╭─ Input data
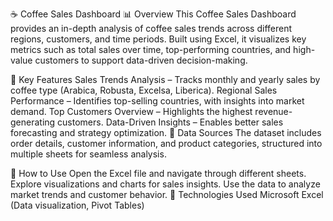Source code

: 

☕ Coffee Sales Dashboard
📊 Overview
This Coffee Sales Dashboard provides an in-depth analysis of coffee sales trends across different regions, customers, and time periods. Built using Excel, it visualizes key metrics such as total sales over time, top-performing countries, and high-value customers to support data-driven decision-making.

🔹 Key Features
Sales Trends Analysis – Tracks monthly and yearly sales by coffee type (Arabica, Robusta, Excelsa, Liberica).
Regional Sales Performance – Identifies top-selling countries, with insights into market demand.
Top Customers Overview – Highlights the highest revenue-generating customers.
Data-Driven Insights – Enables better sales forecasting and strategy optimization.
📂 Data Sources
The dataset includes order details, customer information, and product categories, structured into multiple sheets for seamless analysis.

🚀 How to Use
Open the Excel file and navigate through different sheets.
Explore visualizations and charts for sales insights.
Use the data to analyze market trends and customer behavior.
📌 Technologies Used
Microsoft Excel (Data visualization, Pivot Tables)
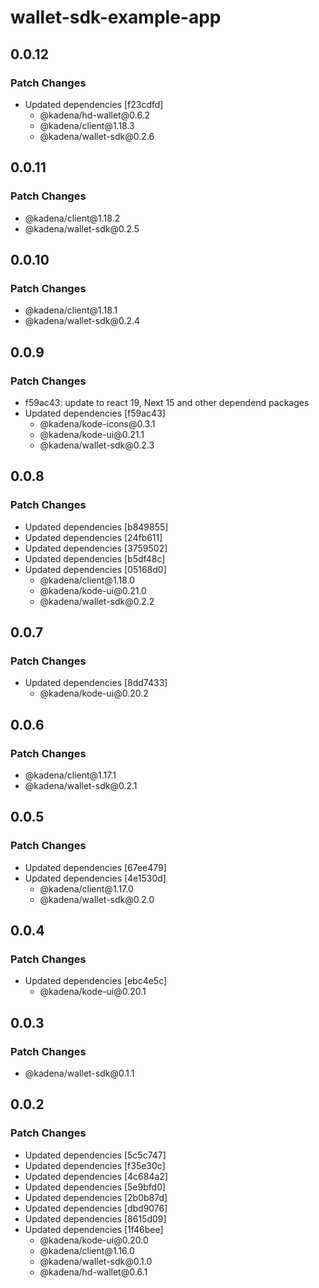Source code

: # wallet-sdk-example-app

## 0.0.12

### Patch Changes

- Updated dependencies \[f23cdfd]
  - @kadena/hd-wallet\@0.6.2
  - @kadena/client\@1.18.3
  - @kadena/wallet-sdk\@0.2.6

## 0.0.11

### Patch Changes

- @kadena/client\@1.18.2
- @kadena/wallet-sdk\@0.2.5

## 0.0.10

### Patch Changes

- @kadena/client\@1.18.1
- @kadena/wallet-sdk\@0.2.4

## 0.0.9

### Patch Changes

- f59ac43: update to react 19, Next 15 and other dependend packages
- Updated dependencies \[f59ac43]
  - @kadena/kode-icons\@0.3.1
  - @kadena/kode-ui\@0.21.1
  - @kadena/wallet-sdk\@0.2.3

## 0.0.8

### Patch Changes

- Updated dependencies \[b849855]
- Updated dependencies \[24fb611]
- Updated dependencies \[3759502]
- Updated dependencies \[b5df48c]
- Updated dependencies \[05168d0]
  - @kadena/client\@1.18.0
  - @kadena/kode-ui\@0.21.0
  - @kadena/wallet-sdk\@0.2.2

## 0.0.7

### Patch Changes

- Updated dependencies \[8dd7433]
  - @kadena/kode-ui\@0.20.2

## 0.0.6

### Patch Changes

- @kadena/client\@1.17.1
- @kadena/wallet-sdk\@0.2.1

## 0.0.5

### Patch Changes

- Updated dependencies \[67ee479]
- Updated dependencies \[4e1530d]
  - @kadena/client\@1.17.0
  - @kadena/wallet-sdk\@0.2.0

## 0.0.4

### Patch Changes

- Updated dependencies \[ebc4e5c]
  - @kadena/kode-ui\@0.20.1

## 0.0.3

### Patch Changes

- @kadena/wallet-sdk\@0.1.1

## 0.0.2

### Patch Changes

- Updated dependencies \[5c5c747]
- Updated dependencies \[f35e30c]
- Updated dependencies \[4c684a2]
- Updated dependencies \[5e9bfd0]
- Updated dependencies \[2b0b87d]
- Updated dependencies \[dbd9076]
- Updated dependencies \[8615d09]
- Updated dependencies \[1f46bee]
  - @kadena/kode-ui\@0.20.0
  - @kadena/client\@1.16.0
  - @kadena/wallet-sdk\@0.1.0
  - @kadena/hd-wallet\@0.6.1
╰─
### What you have to do
Go through the records above and return each line in which the word "into" occurs.

### Written reply
Regional Sales Performance – Identifies top-selling countries, with insights into market demand.
The dataset includes order details, customer information, and product categories, structured into multiple sheets for seamless analysis.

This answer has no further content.